Walden had attained licensing but not accreditation. Bernie decided that the final stumbling block was that neither of them had Ph.D.’s. Dr. Frederic Hudson of Fielding Graduate University was hired for the summer session in 1987. In 1988, while Bernie was still president, NCA finally granted Walden candidacy status, a major step leading to accreditation. Dr. Harold Abel, President of Central Michigan University was hired as president of Walden, taking a two-year leave of absence. Accreditation followed by NCA. Nevertheless, as author Wade Keller points out, Walden was still a freestanding non-traditional doctoral institution, and was proprietary in nature, an anomaly to the higher education accreditation system.
* * *
Then, on February 23, 1990, President Abel received a call at his Walden office in Minneapolis, Minnesota that there were some irregularities, and that resubmission and reconsideration of the application was necessary. Bernie and Rita saw it was the SACS all over again, delay after delay over the past 15 years. President Abel said to Bernie, “”I think we should sue the bastards,” which they did. On March 19, 1990, the commission reversed its earlier decision and granted accreditation to Walden.
* * *
With accreditation, Walden grew so fast that a cap on enrollment at 15 percent per year was necessary. Then Dr. Abel had to return to Central Michigan University after his two year leave-of-absence. The new president was Dr. Glen Drake. After being hands on and nurturing the idea of Walden from scratch, it had become difficult for the Turner’s not meddle with Dr. Abel, and now they found it doubly difficult to stay aloof with the new president.
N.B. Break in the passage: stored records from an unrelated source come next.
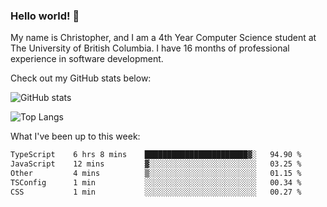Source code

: ### Hello world! 👋
My name is Christopher, and I am a 4th Year Computer Science student at The University of British Columbia. I have 16 months of professional experience in software development.


Check out my GitHub stats below: 

![GitHub stats](https://github-readme-stats-chrishadrian.vercel.app/api?username=chrishadrian&hide=contribs,issues&count_private=true&show_icons=true&theme=tokyonight)

![Top Langs](https://github-readme-stats-chrishadrian.vercel.app/api/top-langs/?username=chrishadrian&exclude_repo=prodify,cpsc221&layout=compact&theme=tokyonight&langs_count=4)

What I've been up to this week:
<!--START_SECTION:waka-->

```txt
TypeScript    6 hrs 8 mins    ███████████████████████▓░   94.90 %
JavaScript    12 mins         ▓░░░░░░░░░░░░░░░░░░░░░░░░   03.25 %
Other         4 mins          ▒░░░░░░░░░░░░░░░░░░░░░░░░   01.15 %
TSConfig      1 min           ░░░░░░░░░░░░░░░░░░░░░░░░░   00.34 %
CSS           1 min           ░░░░░░░░░░░░░░░░░░░░░░░░░   00.27 %
```

<!--END_SECTION:waka-->
<!-- [![willianrod's wakatime stats](https://github-readme-stats.vercel.app/api/wakatime?username=chrishadrian)](https://github.com/anuraghazra/github-readme-stats) -->

<!--
- 🔭 I’m currently working on ...
- 🌱 I’m currently learning ...
- 👯 I’m looking to collaborate on ...
- 🤔 I’m looking for help with ...
- 💬 Ask me about ...
- 📫 How to reach me: ...
- 😄 Pronouns: ...
- ⚡ Fun fact: ...
-->
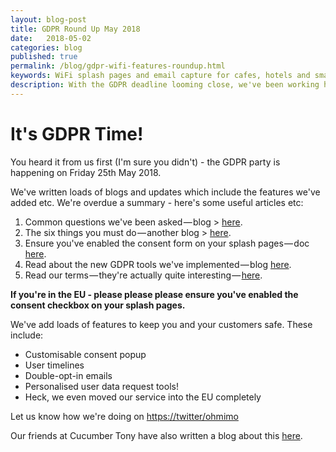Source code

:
 ```yaml
---
layout: blog-post
title: GDPR Round Up May 2018
date:   2018-05-02
categories: blog
published: true
permalink: /blog/gdpr-wifi-features-roundup.html
keywords: WiFi splash pages and email capture for cafes, hotels and small businesses. Meraki splash page. Ruckus splash. UniFi splash. Ubiquiti splash. WYSIWYG. Splash design.
description: With the GDPR deadline looming close, we've been working hard making sure your splash pages are legally compliant!
---
```

# It's GDPR Time!

You heard it from us first (I'm sure you didn't) - the GDPR party is happening on Friday 25th May 2018.

We've written loads of blogs and updates which include the features we've added etc. We're overdue a summary - here's some useful articles etc:

1. Common questions we've been asked — blog > <a href='https://blog.ct-networks.io/common-questions-about-gdpr-7c6a26bb167c' target='_blank'>here</a>.
2. The six things you must do — another blog > <a href='https://oh-mimo.com/blog/preparing-for-gdpr.html' target='_blank'>here</a>.
3. Ensure you've enabled the consent form on your splash pages — doc <a href='https://docs.oh-mimo.com/splash-pages/using-the-consent-form' target='_blank'>here</a>.
4. Read about the new GDPR tools we've implemented — blog <a href='https://www.oh-mimo.com/blog/gdpr-features-special.html' target='_blank'>here</a>.
5. Read our terms — they're actually quite interesting — <a href='https://oh-mimo.com/terms' target='_blank'>here</a>.

<b>If you're in the EU - please please please ensure you've enabled the consent checkbox on your splash pages.</b>

We've add loads of features to keep you and your customers safe. These include:

- Customisable consent popup
- User timelines
- Double-opt-in emails
- Personalised user data request tools!
- Heck, we even moved our service into the EU completely

Let us know how we're doing on <a href='https://twitter/ohmimo'>https://twitter/ohmimo</a>

Our friends at Cucumber Tony have also written a blog about this <a href="https://blog.ct-networks.io/gdpr-roundup-getting-your-wifi-in-shape-387929de1ffa">here</a>.
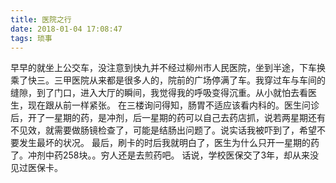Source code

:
```yaml
---
title: 医院之行
date: 2018-01-04 17:08:47
tags: 琐事
---
```


早早的就坐上公交车，没注意到快九并不经过柳州市人民医院，坐到半途，下车换乘了快三。三甲医院从来都是很多人的，院前的广场停满了车。我穿过车与车间的缝隙，到了门口，进入大厅的瞬间，我觉得我的呼吸变得沉重。从小就怕去看医生，现在跟从前一样紧张。
在三楼询问得知，肠胃不适应该看内科的。医生问诊后，开了一星期的药，是冲剂，后一星期的药可以自己去药店抓，说若两星期还有不见效，就需要做肠镜检查了，可能是结肠出问题了。说实话我被吓到了，希望不要发生最坏的状况。
最后，刷卡的时后我就明白了，医生为什么只开一星期的药了。冲剂中药258块。。穷人还是去煎药吧。
话说，学校医保交了3年，却从来没见过医保卡。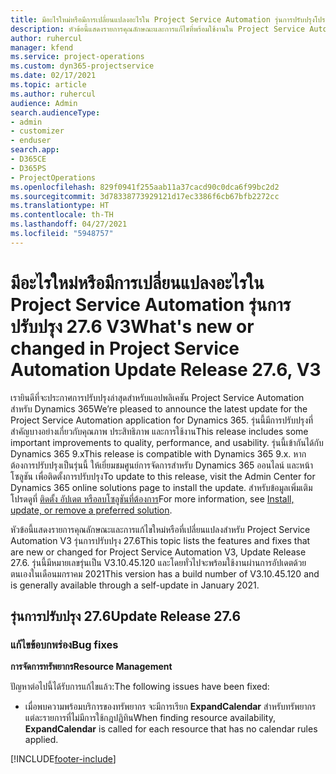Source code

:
 ```yaml
---
title: มีอะไรใหม่หรือมีการเปลี่ยนแปลงอะไรใน Project Service Automation รุ่นการปรับปรุงโปรแกรมแก้ไขด่วน 27.6 V3
description: หัวข้อนี้แสดงรายการคุณลักษณะและการแก้ไขที่พร้อมใช้งานใน Project Service Automation รุ่นการปรับปรุงโปรแกรมแก้ไขด่วน 27.6 V3
author: ruhercul
manager: kfend
ms.service: project-operations
ms.custom: dyn365-projectservice
ms.date: 02/17/2021
ms.topic: article
ms.author: ruhercul
audience: Admin
search.audienceType:
- admin
- customizer
- enduser
search.app:
- D365CE
- D365PS
- ProjectOperations
ms.openlocfilehash: 829f0941f255aab11a37cacd90c0dca6f99bc2d2
ms.sourcegitcommit: 3d78338773929121d17ec3386f6cb67bfb2272cc
ms.translationtype: HT
ms.contentlocale: th-TH
ms.lasthandoff: 04/27/2021
ms.locfileid: "5948757"
---
```

# <a name="whats-new-or-changed-in-project-service-automation-update-release-276-v3"></a><span data-ttu-id="8f5ac-103">มีอะไรใหม่หรือมีการเปลี่ยนแปลงอะไรใน Project Service Automation รุ่นการปรับปรุง 27.6 V3</span><span class="sxs-lookup"><span data-stu-id="8f5ac-103">What's new or changed in Project Service Automation Update Release 27.6, V3</span></span>

<span data-ttu-id="8f5ac-104">เรายินดีที่จะประกาศการปรับปรุงล่าสุดสำหรับแอปพลิเคชัน Project Service Automation สำหรับ Dynamics 365</span><span class="sxs-lookup"><span data-stu-id="8f5ac-104">We’re pleased to announce the latest update for the Project Service Automation application for Dynamics 365.</span></span> <span data-ttu-id="8f5ac-105">รุ่นนี้มีการปรับปรุงที่สำคัญบางอย่างเกี่ยวกับคุณภาพ ประสิทธิภาพ และการใช้งาน</span><span class="sxs-lookup"><span data-stu-id="8f5ac-105">This release includes some important improvements to quality, performance, and usability.</span></span> <span data-ttu-id="8f5ac-106">รุ่นนี้เข้ากันได้กับ Dynamics 365 9.x</span><span class="sxs-lookup"><span data-stu-id="8f5ac-106">This release is compatible with Dynamics 365 9.x.</span></span> <span data-ttu-id="8f5ac-107">หากต้องการปรับปรุงเป็นรุ่นนี้ ให้เยี่ยมชมศูนย์การจัดการสำหรับ Dynamics 365 ออนไลน์ และหน้าโซลูชัน เพื่อติดตั้งการปรับปรุง</span><span class="sxs-lookup"><span data-stu-id="8f5ac-107">To update to this release, visit the Admin Center for Dynamics 365 online solutions page to install the update.</span></span> <span data-ttu-id="8f5ac-108">สำหรับข้อมูลเพิ่มเติม โปรดดูที่ [ติดตั้ง อัปเดต หรือลบโซลูชันที่ต้องการ](/power-platform/admin/install-remove-preferred-solution)</span><span class="sxs-lookup"><span data-stu-id="8f5ac-108">For more information, see [Install, update, or remove a preferred solution](/power-platform/admin/install-remove-preferred-solution).</span></span>

<span data-ttu-id="8f5ac-109">หัวข้อนี้แสดงรายการคุณลักษณะและการแก้ไขใหม่หรือที่เปลี่ยนแปลงสำหรับ Project Service Automation V3 รุ่นการปรับปรุง 27.6</span><span class="sxs-lookup"><span data-stu-id="8f5ac-109">This topic lists the features and fixes that are new or changed for Project Service Automation V3, Update Release 27.6.</span></span> <span data-ttu-id="8f5ac-110">รุ่นนี้มีหมายเลขรุ่นเป็น V3.10.45.120 และโดยทั่วไปจะพร้อมใช้งานผ่านการอัปเดตด้วยตนเองในเดือนมกราคม 2021</span><span class="sxs-lookup"><span data-stu-id="8f5ac-110">This version has a build number of V3.10.45.120 and is generally available through a self-update in January 2021.</span></span>

## <a name="update-release-276"></a><span data-ttu-id="8f5ac-111">รุ่นการปรับปรุง 27.6</span><span class="sxs-lookup"><span data-stu-id="8f5ac-111">Update Release 27.6</span></span>

### <a name="bug-fixes"></a><span data-ttu-id="8f5ac-112">แก้ไขข้อบกพร่อง</span><span class="sxs-lookup"><span data-stu-id="8f5ac-112">Bug fixes</span></span>


<span data-ttu-id="8f5ac-113">**การจัดการทรัพยากร**</span><span class="sxs-lookup"><span data-stu-id="8f5ac-113">**Resource Management**</span></span>

<span data-ttu-id="8f5ac-114">ปัญหาต่อไปนี้ได้รับการแก้ไขแล้ว:</span><span class="sxs-lookup"><span data-stu-id="8f5ac-114">The following issues have been fixed:</span></span>

- <span data-ttu-id="8f5ac-115">เมื่อพบความพร้อมบริการของทรัพยากร จะมีการเรียก **ExpandCalendar** สำหรับทรัพยากรแต่ละรายการที่ไม่มีการใช้กฎปฏิทิน</span><span class="sxs-lookup"><span data-stu-id="8f5ac-115">When finding resource availability, **ExpandCalendar** is called for each resource that has no calendar rules applied.</span></span>


[!INCLUDE[footer-include](../includes/footer-banner.md)]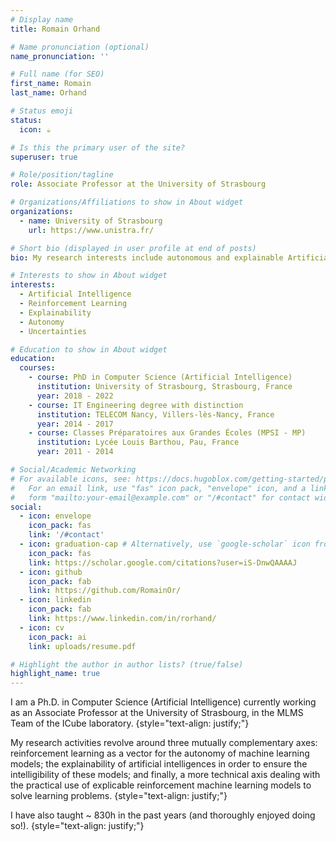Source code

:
 ```yaml
---
# Display name
title: Romain Orhand

# Name pronunciation (optional)
name_pronunciation: ''

# Full name (for SEO)
first_name: Romain
last_name: Orhand

# Status emoji
status:
  icon: ☕️

# Is this the primary user of the site?
superuser: true

# Role/position/tagline
role: Associate Professor at the University of Strasbourg

# Organizations/Affiliations to show in About widget
organizations:
  - name: University of Strasbourg
    url: https://www.unistra.fr/

# Short bio (displayed in user profile at end of posts)
bio: My research interests include autonomous and explainable Artificial Inteligence, and its applications to real-world problems.

# Interests to show in About widget
interests:
  - Artificial Intelligence
  - Reinforcement Learning
  - Explainability
  - Autonomy
  - Uncertainties

# Education to show in About widget
education:
  courses:
    - course: PhD in Computer Science (Artificial Intelligence)
      institution: University of Strasbourg, Strasbourg, France
      year: 2018 - 2022
    - course: IT Engineering degree with distinction
      institution: TELECOM Nancy, Villers-lès-Nancy, France
      year: 2014 - 2017
    - course: Classes Préparatoires aux Grandes Écoles (MPSI - MP)
      institution: Lycée Louis Barthou, Pau, France
      year: 2011 - 2014

# Social/Academic Networking
# For available icons, see: https://docs.hugoblox.com/getting-started/page-builder/#icons
#   For an email link, use "fas" icon pack, "envelope" icon, and a link in the
#   form "mailto:your-email@example.com" or "/#contact" for contact widget.
social:
  - icon: envelope
    icon_pack: fas
    link: '/#contact'
  - icon: graduation-cap # Alternatively, use `google-scholar` icon from `ai` icon pack
    icon_pack: fas
    link: https://scholar.google.com/citations?user=iS-DnwQAAAAJ
  - icon: github
    icon_pack: fab
    link: https://github.com/RomainOr/
  - icon: linkedin
    icon_pack: fab
    link: https://www.linkedin.com/in/rorhand/
  - icon: cv
    icon_pack: ai
    link: uploads/resume.pdf

# Highlight the author in author lists? (true/false)
highlight_name: true
---
```


I am a Ph.D. in Computer Science (Artificial Intelligence) currently working as an Associate Professor at the University of Strasbourg, in the MLMS Team of the ICube laboratory.
{style="text-align: justify;"}

My research activities revolve around three mutually complementary axes: reinforcement learning as a vector for the autonomy of machine learning models; the explainability of artificial intelligences in order to ensure the intelligibility of these models; and finally, a more technical axis dealing with the practical use of explicable reinforcement machine learning models to solve learning problems.
{style="text-align: justify;"}

I have also taught ~ 830h in the past years (and thoroughly enjoyed doing so!).
{style="text-align: justify;"}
In 1991, the Turner’s decided to sell and let their dream fly on its own. They sold Walden to Don Ackerman a venture capitalist without quibbling over price or holding out in a bidding war. Sylvan Learning Systems, Inc. purchased 41 percent of Walden University from Ackerman in 2001. At the time enrollment was 2,000 students. By 2003, enrollment was 8,000, and in 2009 it had surpassed 33,000. Walden now holds two doctorate ceremonies, January and July, with summer sessions on both coasts with more than 4,000 graduates.
* * *
This is a quintessential American story. It is the manifestation of how an idea can encounter and overcome assumed insurmountable barriers. It is a love story of two people who found each other in the lonely crowd and built a life together as well as a university. It is a story of immigrant families who suffered much to arrive on the shores of the United States and settled in New York City. There they worked hard and instilled in their children the values of industry and independence, and the heritage of their Jewish culture.
Rita’s father fought in WWI as an American soldier and Bernie fought in WWII as an American infantryman. It is the story of a family of three devoted children, David, Amy and Tammy, all college graduates and all leading productive lives, until David’s was cut short at the age of 34 in a freak accident in a remote area of Brazil. There is a chapter reflecting each of the offspring in a family that has grown together in love against the current tide in contradiction of that trend. It is love that has sustained the family through difficult times and love that carries them forward still aspiring to the highest in new projects such as the Florida Coastal School of Law.
The book is graced with pictures, memorabilia, documentation, and appendices that trace this journey. It is a book every educator should peruse for its insight, temerity, persistence, dedication, determination and good cheer. My one regret is that it lacks an index and bibliography. I look forward to its sequel.